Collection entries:
################
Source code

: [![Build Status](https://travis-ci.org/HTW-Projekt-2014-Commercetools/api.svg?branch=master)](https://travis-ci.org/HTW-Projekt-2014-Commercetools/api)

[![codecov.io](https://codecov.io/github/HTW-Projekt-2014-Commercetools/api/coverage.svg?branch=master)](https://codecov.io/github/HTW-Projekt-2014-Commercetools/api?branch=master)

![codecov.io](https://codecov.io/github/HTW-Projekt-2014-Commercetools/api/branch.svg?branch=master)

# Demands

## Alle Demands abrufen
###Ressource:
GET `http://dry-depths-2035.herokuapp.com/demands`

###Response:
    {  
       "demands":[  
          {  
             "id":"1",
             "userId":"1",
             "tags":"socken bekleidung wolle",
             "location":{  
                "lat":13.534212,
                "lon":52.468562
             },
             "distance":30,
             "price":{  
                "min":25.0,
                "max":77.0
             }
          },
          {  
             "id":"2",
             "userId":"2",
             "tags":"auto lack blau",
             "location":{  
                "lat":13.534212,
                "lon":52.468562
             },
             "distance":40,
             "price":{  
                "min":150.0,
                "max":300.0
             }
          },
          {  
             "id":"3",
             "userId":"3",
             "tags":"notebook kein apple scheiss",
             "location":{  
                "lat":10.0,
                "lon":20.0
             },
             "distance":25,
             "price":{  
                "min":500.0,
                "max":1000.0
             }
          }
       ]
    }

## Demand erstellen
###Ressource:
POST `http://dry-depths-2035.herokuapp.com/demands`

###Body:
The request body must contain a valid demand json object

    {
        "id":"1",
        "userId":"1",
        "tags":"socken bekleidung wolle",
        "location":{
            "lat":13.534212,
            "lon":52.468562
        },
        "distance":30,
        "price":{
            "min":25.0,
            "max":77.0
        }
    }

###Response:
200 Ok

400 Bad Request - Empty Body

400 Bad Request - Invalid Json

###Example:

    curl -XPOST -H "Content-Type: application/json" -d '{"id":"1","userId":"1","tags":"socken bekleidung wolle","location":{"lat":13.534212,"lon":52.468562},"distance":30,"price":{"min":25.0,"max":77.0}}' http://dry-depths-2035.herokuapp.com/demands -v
################
* [Directions]: Print all of the lines above so that each one matches its original exactly.

* [Exercise output]:
Source code

: [![Build Status](https://travis-ci.org/HTW-Projekt-2014-Commercetools/api.svg?branch=master)](https://travis-ci.org/HTW-Projekt-2014-Commercetools/api)

[![codecov.io](https://codecov.io/github/HTW-Projekt-2014-Commercetools/api/coverage.svg?branch=master)](https://codecov.io/github/HTW-Projekt-2014-Commercetools/api?branch=master)

![codecov.io](https://codecov.io/github/HTW-Projekt-2014-Commercetools/api/branch.svg?branch=master)

# Demands

## Alle Demands abrufen
###Ressource:
GET `http://dry-depths-2035.herokuapp.com/demands`

###Response:
    {  
       "demands":[  
          {  
             "id":"1",
             "userId":"1",
             "tags":"socken bekleidung wolle",
             "location":{  
                "lat":13.534212,
                "lon":52.468562
             },
             "distance":30,
             "price":{  
                "min":25.0,
                "max":77.0
             }
          },
          {  
             "id":"2",
             "userId":"2",
             "tags":"auto lack blau",
             "location":{  
                "lat":13.534212,
                "lon":52.468562
             },
             "distance":40,
             "price":{  
                "min":150.0,
                "max":300.0
             }
          },
          {  
             "id":"3",
             "userId":"3",
             "tags":"notebook kein apple scheiss",
             "location":{  
                "lat":10.0,
                "lon":20.0
             },
             "distance":25,
             "price":{  
                "min":500.0,
                "max":1000.0
             }
          }
       ]
    }

## Demand erstellen
###Ressource:
POST `http://dry-depths-2035.herokuapp.com/demands`

###Body:
The request body must contain a valid demand json object

    {
        "id":"1",
        "userId":"1",
        "tags":"socken bekleidung wolle",
        "location":{
            "lat":13.534212,
            "lon":52.468562
        },
        "distance":30,
        "price":{
            "min":25.0,
            "max":77.0
        }
    }

###Response:
200 Ok

400 Bad Request - Empty Body

400 Bad Request - Invalid Json

###Example:

    curl -XPOST -H "Content-Type: application/json" -d '{"id":"1","userId":"1","tags":"socken bekleidung wolle","location":{"lat":13.534212,"lon":52.468562},"distance":30,"price":{"min":25.0,"max":77.0}}' http://dry-depths-2035.herokuapp.com/demands -v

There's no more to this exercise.